A aposta de Pascal (1)
O filósofo americano William James (1842-1910), em seu texto intitulado "A Vontade de Crer" (2001) (2), começa sua abordagem pragmática sobre a aquisição de crenças retomando o célebre argumento sobre uma "aposta" proposto pelo filósofo francês Blaise Pascal (1623-1662) em seu livro "Pensamentos" (1973) (3). Nesse argumento (Pascal, 1973, p. 87) são apresentados os prós e contras de se crer na existência de Deus, sobre a qual uma aposta entre um crente e um cético (4) resultaria no seguinte: ao se considerar as perdas e ganhos de se acreditar que Deus existe, o crente tende a levar vantagem sobre o cético porque, na hipótese de que sua crença seja verdadeira (a de que Deus existe) ele ganhará a beatitude eterna que usufruirá após sua morte e, na hipótese de que sua crença seja falsa, o crente nada perderá (talvez uma perda finita, um risco razoável a correr diante da possibilidade de um ganho infinito). Assim, Pascal considera que é mais vantajoso apostar que Deus existe, mesmo que sua existência não possa ser comprovada.
A partir desse argumento, James expressa a ideia de que, diante de questões controversas, vale a pena adotar a solução que traga consequências práticas benéficas para o agente. Essa reflexão identifica-se com aquela questão com que se defronta o cético quando percebe o bem-estar que as práticas e as crenças religiosas trazem para o crente (não somente no que tange ao consolo às suas angústias existenciais, mas também no que tange aos seus efeitos fisiológicos): se o crente é de fato feliz com suas crenças em coisas falsas, seria sensato convencê-lo da falsidade de suas crenças? Caberia investigar na questão se a expressão "de fato feliz" se confirma ou se não estamos condescendentemente encarando sua felicidade como a mesma felicidade que encaramos na criança que acredita em Papai Noel, e que apenas aceitamos porque suas ideias fantasiosas são próprias de sua mente ainda em formação (e, nesse caso, estaríamos encarando os crentes apenas como crianças crescidas?).

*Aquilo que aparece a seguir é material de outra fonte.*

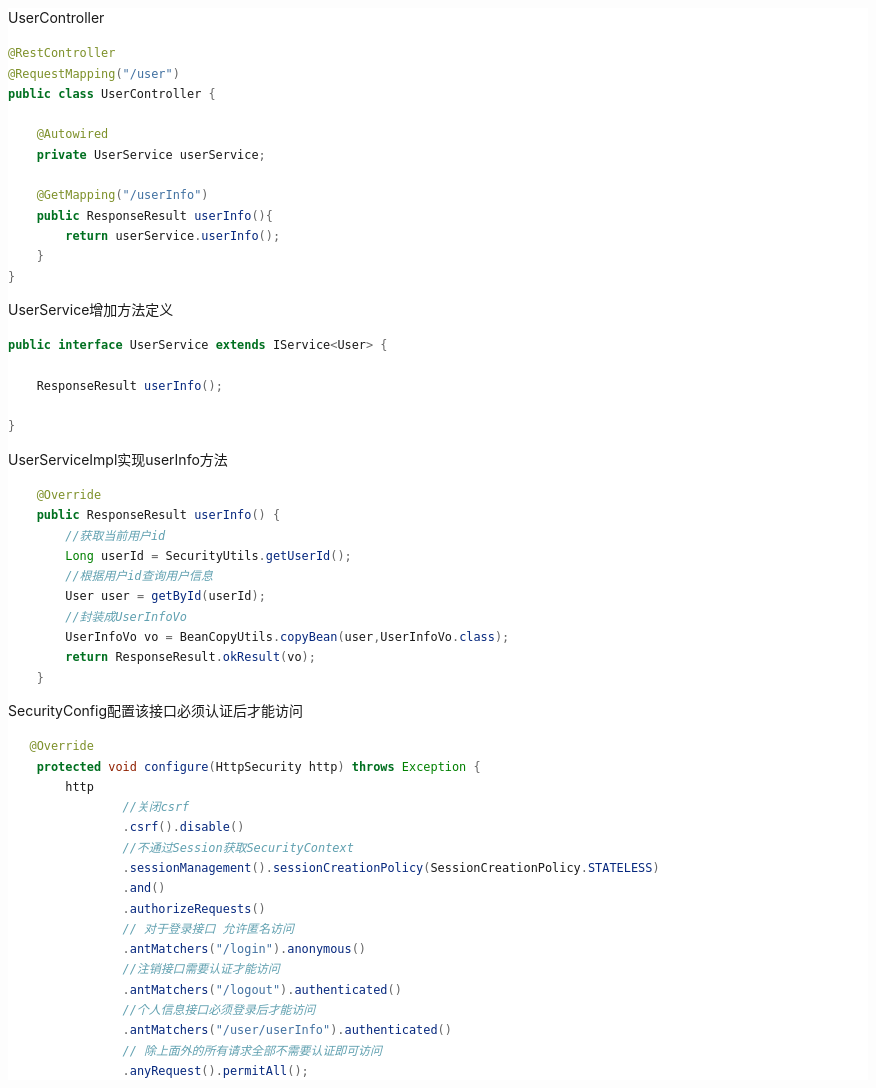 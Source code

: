 

UserController

```java
@RestController
@RequestMapping("/user")
public class UserController {

    @Autowired
    private UserService userService;

    @GetMapping("/userInfo")
    public ResponseResult userInfo(){
        return userService.userInfo();
    }
}

```



UserService增加方法定义

```java
public interface UserService extends IService<User> {

    ResponseResult userInfo();

}

```



UserServiceImpl实现userInfo方法

```java
    @Override
    public ResponseResult userInfo() {
        //获取当前用户id
        Long userId = SecurityUtils.getUserId();
        //根据用户id查询用户信息
        User user = getById(userId);
        //封装成UserInfoVo
        UserInfoVo vo = BeanCopyUtils.copyBean(user,UserInfoVo.class);
        return ResponseResult.okResult(vo);
    }
```



SecurityConfig配置该接口必须认证后才能访问

```java
   @Override
    protected void configure(HttpSecurity http) throws Exception {
        http
                //关闭csrf
                .csrf().disable()
                //不通过Session获取SecurityContext
                .sessionManagement().sessionCreationPolicy(SessionCreationPolicy.STATELESS)
                .and()
                .authorizeRequests()
                // 对于登录接口 允许匿名访问
                .antMatchers("/login").anonymous()
                //注销接口需要认证才能访问
                .antMatchers("/logout").authenticated()
            	//个人信息接口必须登录后才能访问
                .antMatchers("/user/userInfo").authenticated()
                // 除上面外的所有请求全部不需要认证即可访问
                .anyRequest().permitAll();
```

Mas o argumento de Pascal é inconsistente por algumas brechas vulneráveis através das quais pode-se contestá-lo. Vamos a uma delas, na qual a consideração pela felicidade em vida ou terrena seja mais importante e racional, já que há uma dúvida sobre o resultado da aposta. Em seu livro, Pascal (1973, p. 90) descreve o cético em feições nada edificantes: “Aonde se podem ir buscar tais sentimentos? Que motivo de alegria se pode encontrar em não esperar senão misérias sem remédio? Que motivo de vaidade existe em se ver na obscuridade impenetrável, e como pode acontecer que esse raciocínio passe pela cabeça de um homem razoável?”. Pascal aqui está pensando, em relação à aposta, na possibilidade de o cético estar errado ao optar por descrer na beatitude eterna. Mas, "ad contra", e se o cético estiver certo na aposta (hipótese em que não existe Deus nem nenhuma beatitude infinita) e estiver pensando apenas na única beatitude possível e tangível, a finita que pode desfrutar aqui mesmo em vida?

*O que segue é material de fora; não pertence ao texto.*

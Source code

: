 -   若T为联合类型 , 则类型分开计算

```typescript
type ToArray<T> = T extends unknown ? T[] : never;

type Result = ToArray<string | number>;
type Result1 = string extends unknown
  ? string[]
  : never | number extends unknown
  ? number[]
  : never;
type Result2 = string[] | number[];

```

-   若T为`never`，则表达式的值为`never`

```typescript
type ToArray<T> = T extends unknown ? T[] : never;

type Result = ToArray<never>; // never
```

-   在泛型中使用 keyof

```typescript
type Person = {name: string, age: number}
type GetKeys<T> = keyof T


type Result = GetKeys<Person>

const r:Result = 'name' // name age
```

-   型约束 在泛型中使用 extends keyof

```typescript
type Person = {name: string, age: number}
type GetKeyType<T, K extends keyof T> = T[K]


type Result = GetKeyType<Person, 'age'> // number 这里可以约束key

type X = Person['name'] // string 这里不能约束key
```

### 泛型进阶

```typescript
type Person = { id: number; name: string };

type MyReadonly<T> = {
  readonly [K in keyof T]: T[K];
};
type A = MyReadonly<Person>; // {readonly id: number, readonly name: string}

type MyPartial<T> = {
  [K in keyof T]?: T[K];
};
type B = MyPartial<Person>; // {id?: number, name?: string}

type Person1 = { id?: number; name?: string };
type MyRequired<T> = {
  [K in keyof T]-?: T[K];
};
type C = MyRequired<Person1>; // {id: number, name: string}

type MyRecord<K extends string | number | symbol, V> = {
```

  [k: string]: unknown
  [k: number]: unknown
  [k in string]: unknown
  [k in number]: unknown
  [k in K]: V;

Uma irmã de Pascal, em uma carta disponível na edição do livro de Pascal referenciado, descreve em detalhes impressionantes a personalidade do irmão, tomada por uma devoção quase fanática ao cristianismo raiz. De saúde frágil e comumente adoentado, Pascal sofria de dores de cabeça atrozes, mas quase deleitava-se por seus sofrimentos físicos, porque acreditava que um verdadeiro cristão devia, como o fez Jesus Cristo, renunciar a quaisquer prazeres (Pascal cuidava-se de rechaçá-los sempre que sentia algum, por menor que fosse, e chegava a comprometer suas finanças e se endividar para fazer caridade com os pobres). Ao sofrer fisicamente e renunciar aos prazeres, estaria sendo um verdadeiro cristão, candidato às recompensas eternas. Porém, contrariando a sua conclusão falaciosa sobre a aposta, segundo a qual “Teria muito mais medo de me enganar, e vir a achar que a religião cristã é verdadeira, do que de me enganar por julgá-la verdadeira” (Pascal, 1973, p. 103), o cético, diante da vida física sofrida do filósofo em vida, se ganhasse a aposta por Deus não existir, teria na verdade um ganho sobre Pascal, por ele, como cético, poder viver uma vida terrena plena e prazerosa, sem os sofrimentos do filósofo em seus esforços insanos de se provar um cristão verdadeiro. Logo, o cético, nesse caso de ter ganho a aposta (muito mais provável pela opção mais razoável do que a outra fantasiosa) e que sofreu aquela tão dura descrição que Pascal fez dele, pode imputar essa mesma descrição justamente ao próprio Pascal, justificada nesse caso pela miserável vida terrena de dores e sacrifícios que teve.
(1) Excerto do livro "Uma Investigação sobre as Motivações para as Crenças Religiosas" do autor, em fase de publicação.
(2) JAMES, W. "A Vontade de Crer". Tradução de Cecília Camargo Bartalotti. São Paulo: Edições Loyola, 2001. Disponível em http://leandromarshall.files.wordpress. com/2012/05/william-james-a-vontade-de-crer.pdf (consultado em 01/10/2013).
(3) PASCAL, B. "Pensamentos". Os Pensadores Volume XVI. Tradução de Sérgio Milliet. São Paulo: Abril S.A. Cultural e Industrial, 1973.
(4) Lembremos que um cético, no conceito histórico consagrado na filosofia, não se confunde com o ateu, que é um indivíduo convicto da não existência de Deus. O cético, diante de uma dúvida insolúvel entre duas hipóteses possíveis (no caso em questão, a de que “Deus existe” do crente e a de que “Deus não existe” do ateu), prefere manter a suspensão de seu juízo, decidindo-se por não adotar nenhuma das duas.